All these countries are hoping that they can export their way out of this mess, but that is simply not feasible as he numbers do not add up. It is close to ridiculous to expect Greece to be able to export its way out of trouble. It is not only that Greece is a member of the eurozone and therefore will require really sharp declines in price to appear competitive relative to trading partners. It is also that most of Greece’s trade is with other countries in the eurozone. This means that even tourism (a major foreign exchange earner) will not generate more volume without significant price falls. But in general, obviously every country cannot hope to export its way out of growth, because of the fallacy of composition, and the suppression of domestic demand will only make it harder for other countries to use exports to grow. In fact the European Union as a whole will head for a major recession if all its members try to rely on export-led growth. So these countries – and by association, the rest of Europe – are effectively condemning themselves to a period of stagnation or declining incomes, with all the economic and social problems that will generate.

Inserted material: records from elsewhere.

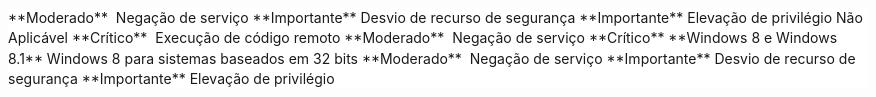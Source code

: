 </td>
<td style="border:1px solid black;">
**Moderado**   
Negação de serviço

</td>
<td style="border:1px solid black;">
**Importante**  
Desvio de recurso de segurança

</td>
<td style="border:1px solid black;">
**Importante**  
Elevação de privilégio

</td>
<td style="border:1px solid black;">
Não Aplicável

</td>
<td style="border:1px solid black;">
**Crítico**   
Execução de código remoto

</td>
<td style="border:1px solid black;">
**Moderado**   
Negação de serviço

</td>
<td style="border:1px solid black;">
**Crítico**

</td>
</tr>
<tr>
<td style="border:1px solid black;" colspan="8">
**Windows 8 e Windows 8.1**

</td>
</tr>
<tr>
<td style="border:1px solid black;">
Windows 8 para sistemas baseados em 32 bits

</td>
<td style="border:1px solid black;">
**Moderado**   
Negação de serviço

</td>
<td style="border:1px solid black;">
**Importante**  
Desvio de recurso de segurança

</td>
<td style="border:1px solid black;">
**Importante**  
Elevação de privilégio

How can such an illogical set of policies be taken so seriously? The problem is that the power of finance – in politics, in media and in determining national and international economic policies – remains undiminished despite its recent excesses and failures. That is why the restructuring of public debts is not on the agenda; that is why talk of fiscal balancing so rarely even mentions taxes on capital, and much less on the same financial sectors that benefited from large publicly funded bailouts and are now holding to ransom the hands that have fed them.

If the power of the financial class cannot be curbed in any fundamental sense (as seems to be the case at present) then the opportunity costs of continuing with a currency union without a political union become higher every day and may reach the turning point at which countries decide it is no longer worth it. So if the eurozone is to survive intact (without forcing the exit of some members like Greece) there must be much more significant fiscal federalism than has yet been seen. The relatively stingy attempts to provide emergency finance at interest rates that are still high do not constitute real fiscal federalism. Basically some institution in Europe must be able to play the role that the US federal government currently plays vis-à-vis Florida or California. Without such a (fairly major) commitment, it is difficult to see a long-term future for the current eurozone.